- WORK TO BE COMPLETED -
Your answer should be one number: how many lines of the data include the string "thời"?

+++

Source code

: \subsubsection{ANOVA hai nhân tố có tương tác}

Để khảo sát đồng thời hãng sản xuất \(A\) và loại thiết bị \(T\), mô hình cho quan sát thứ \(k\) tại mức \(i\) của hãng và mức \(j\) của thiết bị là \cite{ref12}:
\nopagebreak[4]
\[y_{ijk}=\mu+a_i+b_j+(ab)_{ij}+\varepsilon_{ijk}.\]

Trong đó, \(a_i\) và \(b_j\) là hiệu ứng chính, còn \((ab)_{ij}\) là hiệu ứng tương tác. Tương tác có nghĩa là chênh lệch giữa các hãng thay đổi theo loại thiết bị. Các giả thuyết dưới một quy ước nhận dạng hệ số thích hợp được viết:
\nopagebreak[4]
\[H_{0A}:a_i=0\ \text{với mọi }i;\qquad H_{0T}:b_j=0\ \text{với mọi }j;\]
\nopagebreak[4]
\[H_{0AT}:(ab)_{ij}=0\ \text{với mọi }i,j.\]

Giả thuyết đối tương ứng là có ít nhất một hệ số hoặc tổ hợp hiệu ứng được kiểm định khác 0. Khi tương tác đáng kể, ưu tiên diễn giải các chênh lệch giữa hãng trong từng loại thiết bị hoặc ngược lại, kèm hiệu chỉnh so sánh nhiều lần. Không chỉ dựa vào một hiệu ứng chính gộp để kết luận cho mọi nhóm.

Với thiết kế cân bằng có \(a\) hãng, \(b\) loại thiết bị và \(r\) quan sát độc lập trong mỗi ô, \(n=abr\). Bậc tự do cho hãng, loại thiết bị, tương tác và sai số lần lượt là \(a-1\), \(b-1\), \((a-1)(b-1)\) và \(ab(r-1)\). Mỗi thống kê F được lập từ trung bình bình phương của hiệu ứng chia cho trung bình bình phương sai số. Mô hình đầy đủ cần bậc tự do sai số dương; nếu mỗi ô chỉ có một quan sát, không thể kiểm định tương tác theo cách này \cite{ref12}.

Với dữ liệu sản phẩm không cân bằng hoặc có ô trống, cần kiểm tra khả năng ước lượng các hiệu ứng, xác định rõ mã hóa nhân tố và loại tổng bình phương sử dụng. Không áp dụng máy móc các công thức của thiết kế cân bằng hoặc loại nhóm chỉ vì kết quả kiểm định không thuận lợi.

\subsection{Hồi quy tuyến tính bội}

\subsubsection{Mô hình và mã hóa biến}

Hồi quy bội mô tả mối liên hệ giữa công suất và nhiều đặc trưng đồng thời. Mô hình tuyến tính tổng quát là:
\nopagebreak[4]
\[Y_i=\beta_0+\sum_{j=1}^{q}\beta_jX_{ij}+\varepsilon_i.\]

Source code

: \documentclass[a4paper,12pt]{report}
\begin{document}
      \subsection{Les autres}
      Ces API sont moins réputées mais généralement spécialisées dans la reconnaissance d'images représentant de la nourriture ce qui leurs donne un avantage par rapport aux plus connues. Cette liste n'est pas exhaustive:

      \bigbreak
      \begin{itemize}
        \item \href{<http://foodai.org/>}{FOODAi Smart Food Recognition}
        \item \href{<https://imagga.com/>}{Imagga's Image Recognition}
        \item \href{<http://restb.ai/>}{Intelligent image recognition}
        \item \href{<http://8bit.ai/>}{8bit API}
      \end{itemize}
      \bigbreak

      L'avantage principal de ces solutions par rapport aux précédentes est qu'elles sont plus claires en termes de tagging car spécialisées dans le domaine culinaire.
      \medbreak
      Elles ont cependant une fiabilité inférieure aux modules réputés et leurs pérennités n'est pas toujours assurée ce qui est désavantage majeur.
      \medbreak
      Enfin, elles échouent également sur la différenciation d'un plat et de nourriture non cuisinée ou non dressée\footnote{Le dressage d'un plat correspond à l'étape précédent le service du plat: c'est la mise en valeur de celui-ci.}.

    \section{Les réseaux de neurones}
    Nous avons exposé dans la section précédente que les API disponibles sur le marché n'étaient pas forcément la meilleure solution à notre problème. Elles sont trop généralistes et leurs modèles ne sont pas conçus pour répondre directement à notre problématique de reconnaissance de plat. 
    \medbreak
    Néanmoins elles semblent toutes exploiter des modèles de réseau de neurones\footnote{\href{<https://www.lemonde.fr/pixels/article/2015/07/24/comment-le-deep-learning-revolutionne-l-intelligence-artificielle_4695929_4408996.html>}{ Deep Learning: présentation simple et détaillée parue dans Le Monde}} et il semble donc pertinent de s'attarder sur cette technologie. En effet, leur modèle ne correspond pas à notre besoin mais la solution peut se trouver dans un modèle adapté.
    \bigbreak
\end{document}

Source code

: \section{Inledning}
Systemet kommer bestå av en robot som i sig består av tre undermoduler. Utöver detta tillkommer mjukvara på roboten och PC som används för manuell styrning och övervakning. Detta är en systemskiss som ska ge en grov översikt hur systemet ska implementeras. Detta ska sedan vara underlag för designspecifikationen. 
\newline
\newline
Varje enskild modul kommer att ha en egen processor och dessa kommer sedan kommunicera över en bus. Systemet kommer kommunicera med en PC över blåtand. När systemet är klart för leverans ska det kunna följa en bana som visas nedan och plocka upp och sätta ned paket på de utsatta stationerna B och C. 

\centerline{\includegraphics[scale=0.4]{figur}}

+++

- YOUR RESPONSE -
2